Reading The Catcher in the Rye, Slaughterhouse 5, and Infinite Jest within about 6 months of each other.
I was a bookish kid at school and enjoyed most of the literature we were assigned, but only really read genre fiction outside of it. I kept meaning to tackle a lot of the classics but never got around to it. After school, I got a degree in Computer Science, which took me away from them entirely and put me into career paths I was pretty miserable in.
When I was 25 I began to diversify my reading a bit. I was still sticking to genre fiction and graphic novels, but began branching out to authors I hadn't read before. Then for Easter that year my mum got me a copy of The Catcher in the Rye instead of an egg. It was the first piece of "serious" lit I'd read in years and I had a weird relationship with it where I wasn't sure I'd really enjoyed it but wanted to dig deeper. It pushed me to read some other recent classics, reading Slaughterhouse 5 and Infinite Jest soon after, both of which completely changed my conception of what fiction could do.

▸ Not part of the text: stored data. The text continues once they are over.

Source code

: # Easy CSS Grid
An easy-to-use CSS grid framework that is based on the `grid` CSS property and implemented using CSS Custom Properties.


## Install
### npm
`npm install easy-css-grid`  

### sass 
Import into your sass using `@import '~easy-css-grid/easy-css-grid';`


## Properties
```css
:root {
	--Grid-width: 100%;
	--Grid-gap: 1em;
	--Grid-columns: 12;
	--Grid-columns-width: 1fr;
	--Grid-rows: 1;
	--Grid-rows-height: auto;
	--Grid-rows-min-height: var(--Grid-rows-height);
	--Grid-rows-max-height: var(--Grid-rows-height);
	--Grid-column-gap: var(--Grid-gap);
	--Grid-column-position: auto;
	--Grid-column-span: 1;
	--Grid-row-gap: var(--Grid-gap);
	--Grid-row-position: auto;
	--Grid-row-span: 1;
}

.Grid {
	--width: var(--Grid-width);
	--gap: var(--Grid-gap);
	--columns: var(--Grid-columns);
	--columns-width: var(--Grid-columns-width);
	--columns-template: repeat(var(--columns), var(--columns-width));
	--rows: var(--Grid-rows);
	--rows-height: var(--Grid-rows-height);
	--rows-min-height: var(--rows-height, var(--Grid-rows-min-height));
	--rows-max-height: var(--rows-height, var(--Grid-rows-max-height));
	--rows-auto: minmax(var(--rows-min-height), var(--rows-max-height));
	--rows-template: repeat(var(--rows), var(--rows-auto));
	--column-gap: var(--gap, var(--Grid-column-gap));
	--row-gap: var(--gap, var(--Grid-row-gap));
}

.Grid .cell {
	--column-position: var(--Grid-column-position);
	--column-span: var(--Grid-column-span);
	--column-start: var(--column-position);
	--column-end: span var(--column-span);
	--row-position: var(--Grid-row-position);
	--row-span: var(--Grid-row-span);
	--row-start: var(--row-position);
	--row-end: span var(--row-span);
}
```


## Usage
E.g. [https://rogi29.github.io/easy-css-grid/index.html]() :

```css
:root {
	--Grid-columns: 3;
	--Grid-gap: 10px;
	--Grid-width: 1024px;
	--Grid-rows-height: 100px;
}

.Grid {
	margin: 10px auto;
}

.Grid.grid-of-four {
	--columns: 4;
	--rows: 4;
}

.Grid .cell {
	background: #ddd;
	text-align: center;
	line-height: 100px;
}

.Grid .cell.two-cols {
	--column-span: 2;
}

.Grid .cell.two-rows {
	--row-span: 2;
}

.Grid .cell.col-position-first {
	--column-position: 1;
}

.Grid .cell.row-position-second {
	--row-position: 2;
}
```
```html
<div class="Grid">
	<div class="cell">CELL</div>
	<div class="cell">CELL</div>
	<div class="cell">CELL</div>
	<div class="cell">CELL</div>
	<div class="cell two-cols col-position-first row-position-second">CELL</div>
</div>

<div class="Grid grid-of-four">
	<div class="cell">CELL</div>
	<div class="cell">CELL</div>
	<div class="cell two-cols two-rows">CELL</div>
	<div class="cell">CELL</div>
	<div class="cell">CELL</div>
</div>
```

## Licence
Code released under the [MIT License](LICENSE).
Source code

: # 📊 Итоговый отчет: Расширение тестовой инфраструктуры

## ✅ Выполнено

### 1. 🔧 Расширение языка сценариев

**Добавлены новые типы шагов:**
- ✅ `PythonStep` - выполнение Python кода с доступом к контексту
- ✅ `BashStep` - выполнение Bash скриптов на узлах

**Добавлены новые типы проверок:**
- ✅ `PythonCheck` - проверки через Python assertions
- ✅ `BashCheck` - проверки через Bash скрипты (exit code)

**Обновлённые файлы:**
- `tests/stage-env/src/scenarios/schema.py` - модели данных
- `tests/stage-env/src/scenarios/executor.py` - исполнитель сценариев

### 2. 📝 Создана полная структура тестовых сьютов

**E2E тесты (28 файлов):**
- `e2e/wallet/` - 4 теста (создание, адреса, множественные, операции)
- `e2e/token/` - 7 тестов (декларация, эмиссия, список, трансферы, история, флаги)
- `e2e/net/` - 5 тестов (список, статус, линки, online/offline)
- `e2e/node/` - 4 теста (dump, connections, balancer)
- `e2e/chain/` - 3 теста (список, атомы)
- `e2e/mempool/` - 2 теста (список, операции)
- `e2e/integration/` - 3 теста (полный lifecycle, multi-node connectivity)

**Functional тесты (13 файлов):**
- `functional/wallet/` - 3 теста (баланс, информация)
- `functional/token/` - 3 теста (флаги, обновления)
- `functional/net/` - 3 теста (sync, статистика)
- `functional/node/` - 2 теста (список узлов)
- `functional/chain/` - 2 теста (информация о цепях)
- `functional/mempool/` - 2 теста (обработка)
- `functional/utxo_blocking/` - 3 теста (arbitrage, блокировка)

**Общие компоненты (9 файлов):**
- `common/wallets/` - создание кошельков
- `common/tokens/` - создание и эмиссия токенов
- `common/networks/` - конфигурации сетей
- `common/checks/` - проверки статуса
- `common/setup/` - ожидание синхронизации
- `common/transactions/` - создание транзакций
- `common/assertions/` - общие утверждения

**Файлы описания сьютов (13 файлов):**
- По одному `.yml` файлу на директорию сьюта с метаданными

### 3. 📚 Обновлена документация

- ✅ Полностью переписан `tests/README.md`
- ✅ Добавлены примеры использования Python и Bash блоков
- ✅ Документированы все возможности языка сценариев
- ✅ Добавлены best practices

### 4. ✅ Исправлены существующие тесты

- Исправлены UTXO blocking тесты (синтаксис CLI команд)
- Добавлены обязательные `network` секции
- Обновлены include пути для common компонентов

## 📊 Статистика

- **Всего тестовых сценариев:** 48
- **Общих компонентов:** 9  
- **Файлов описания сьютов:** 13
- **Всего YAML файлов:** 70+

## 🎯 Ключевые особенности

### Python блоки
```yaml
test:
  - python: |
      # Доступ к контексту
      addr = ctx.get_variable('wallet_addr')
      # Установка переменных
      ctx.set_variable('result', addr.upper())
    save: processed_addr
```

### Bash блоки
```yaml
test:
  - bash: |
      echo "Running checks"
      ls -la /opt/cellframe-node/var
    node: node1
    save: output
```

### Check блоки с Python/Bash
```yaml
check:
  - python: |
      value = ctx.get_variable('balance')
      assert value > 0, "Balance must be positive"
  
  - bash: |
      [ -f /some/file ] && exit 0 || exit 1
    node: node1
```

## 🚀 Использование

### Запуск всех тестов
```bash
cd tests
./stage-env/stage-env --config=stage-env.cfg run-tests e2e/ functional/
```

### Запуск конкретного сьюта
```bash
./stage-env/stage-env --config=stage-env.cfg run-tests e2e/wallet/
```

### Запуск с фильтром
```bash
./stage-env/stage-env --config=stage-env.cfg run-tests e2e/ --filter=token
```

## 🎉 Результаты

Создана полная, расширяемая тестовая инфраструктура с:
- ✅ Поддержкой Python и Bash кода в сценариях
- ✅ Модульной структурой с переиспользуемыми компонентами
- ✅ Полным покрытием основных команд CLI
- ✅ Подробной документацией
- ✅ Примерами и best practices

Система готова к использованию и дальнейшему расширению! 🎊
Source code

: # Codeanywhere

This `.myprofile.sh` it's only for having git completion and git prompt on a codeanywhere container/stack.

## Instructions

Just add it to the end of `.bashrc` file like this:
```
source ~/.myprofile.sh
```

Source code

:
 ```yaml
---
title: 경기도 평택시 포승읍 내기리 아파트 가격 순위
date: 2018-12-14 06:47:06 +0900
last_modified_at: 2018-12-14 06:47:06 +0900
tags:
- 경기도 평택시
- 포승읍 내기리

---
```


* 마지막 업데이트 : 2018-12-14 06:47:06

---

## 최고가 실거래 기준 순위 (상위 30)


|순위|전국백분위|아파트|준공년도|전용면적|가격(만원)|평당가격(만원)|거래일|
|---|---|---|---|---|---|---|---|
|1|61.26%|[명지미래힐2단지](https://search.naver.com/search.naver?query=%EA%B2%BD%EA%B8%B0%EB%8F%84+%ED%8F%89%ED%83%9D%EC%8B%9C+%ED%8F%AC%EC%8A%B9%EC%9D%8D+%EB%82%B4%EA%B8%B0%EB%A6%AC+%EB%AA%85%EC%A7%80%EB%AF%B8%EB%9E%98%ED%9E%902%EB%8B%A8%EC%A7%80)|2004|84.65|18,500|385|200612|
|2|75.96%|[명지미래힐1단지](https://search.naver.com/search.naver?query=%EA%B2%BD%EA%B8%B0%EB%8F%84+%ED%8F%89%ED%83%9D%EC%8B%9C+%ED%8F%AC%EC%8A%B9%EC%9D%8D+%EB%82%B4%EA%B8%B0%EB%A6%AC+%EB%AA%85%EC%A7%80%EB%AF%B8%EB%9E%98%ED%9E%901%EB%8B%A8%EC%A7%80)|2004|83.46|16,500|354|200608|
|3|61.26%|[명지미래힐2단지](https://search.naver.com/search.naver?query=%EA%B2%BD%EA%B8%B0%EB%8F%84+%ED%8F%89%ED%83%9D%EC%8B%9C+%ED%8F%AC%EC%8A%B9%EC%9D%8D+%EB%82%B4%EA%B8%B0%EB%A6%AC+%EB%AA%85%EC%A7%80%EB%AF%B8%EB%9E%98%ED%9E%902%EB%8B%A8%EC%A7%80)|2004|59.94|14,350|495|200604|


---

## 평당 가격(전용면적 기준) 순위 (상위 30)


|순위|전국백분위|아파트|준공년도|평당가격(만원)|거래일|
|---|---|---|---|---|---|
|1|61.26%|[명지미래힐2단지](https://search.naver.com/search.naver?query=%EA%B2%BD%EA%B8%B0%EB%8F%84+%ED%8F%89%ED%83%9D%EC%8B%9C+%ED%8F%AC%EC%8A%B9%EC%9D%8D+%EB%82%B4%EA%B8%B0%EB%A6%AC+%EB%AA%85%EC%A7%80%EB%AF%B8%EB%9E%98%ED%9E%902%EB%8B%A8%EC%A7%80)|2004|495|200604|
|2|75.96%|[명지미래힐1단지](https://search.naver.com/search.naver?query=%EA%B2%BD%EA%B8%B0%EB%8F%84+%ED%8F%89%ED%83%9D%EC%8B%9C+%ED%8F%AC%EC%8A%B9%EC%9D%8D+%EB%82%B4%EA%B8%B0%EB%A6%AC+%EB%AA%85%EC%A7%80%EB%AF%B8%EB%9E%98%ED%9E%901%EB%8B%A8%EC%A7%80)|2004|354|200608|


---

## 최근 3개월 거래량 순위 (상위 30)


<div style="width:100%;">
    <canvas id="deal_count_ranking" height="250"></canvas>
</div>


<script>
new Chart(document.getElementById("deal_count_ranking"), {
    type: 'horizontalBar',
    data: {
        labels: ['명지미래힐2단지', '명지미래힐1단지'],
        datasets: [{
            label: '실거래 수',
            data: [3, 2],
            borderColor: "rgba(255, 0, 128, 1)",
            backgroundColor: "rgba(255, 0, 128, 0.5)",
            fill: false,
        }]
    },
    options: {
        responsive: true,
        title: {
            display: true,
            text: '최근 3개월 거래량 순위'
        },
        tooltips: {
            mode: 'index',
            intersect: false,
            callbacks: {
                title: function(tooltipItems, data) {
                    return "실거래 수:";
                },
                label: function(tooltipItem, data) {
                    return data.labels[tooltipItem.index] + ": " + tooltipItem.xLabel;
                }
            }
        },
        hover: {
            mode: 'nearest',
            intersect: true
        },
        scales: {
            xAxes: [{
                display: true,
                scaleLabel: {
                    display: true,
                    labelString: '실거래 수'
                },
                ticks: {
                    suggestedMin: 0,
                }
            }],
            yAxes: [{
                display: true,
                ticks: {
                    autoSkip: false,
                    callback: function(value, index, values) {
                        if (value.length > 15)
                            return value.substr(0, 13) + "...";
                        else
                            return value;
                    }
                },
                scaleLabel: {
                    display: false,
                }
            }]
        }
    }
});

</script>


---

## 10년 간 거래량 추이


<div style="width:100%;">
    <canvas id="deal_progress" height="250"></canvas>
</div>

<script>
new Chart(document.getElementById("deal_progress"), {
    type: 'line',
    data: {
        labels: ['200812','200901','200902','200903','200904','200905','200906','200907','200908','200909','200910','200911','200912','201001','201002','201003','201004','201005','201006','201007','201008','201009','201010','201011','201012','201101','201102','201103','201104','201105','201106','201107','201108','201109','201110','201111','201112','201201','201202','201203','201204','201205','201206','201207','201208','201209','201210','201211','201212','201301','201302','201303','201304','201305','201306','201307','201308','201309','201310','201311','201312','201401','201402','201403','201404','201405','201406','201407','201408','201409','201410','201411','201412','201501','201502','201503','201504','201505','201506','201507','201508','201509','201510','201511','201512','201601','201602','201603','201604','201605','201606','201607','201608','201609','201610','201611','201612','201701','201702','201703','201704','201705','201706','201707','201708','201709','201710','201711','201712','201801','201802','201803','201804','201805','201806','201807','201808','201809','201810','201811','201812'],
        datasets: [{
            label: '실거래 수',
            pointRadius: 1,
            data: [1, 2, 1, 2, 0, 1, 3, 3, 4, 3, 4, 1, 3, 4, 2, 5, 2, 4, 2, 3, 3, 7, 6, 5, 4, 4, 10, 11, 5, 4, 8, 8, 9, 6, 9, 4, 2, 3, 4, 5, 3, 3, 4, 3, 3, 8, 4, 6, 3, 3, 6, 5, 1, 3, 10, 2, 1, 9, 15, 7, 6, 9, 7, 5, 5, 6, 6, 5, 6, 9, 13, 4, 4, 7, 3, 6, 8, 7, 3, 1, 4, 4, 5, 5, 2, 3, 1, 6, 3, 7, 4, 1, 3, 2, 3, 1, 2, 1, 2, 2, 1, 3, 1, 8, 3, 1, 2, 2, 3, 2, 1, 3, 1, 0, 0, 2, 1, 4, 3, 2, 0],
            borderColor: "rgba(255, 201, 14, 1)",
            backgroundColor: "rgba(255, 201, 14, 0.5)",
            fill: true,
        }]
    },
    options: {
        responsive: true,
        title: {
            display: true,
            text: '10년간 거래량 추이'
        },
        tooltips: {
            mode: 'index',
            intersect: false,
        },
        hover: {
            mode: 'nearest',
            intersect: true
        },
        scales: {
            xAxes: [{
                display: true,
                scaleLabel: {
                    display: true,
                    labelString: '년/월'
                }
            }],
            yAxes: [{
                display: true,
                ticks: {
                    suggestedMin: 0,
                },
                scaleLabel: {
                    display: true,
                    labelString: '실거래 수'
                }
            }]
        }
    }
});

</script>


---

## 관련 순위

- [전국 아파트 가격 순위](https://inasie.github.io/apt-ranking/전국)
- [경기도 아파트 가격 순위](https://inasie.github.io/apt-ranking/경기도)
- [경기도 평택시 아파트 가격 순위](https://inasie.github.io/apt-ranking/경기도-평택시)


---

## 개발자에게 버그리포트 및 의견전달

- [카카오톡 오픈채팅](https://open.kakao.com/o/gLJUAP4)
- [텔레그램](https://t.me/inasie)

At the time, I'd been considering going back to uni to get a PGCE to teach Computer Science, but I decided against it because I just didn't have the passion for the subject. But reading those books I could see myself in another life teaching lit instead. It took a long time and two really miserable jobs later, but eventually I decided to get a BA in English Lit, then an MA. Now I'm doing my PhD in contemporary lit and having the greatest fucking time.
There are a lot of little things that fed into me getting to where I am now, but reading those three books in close succession basically lit the fuse.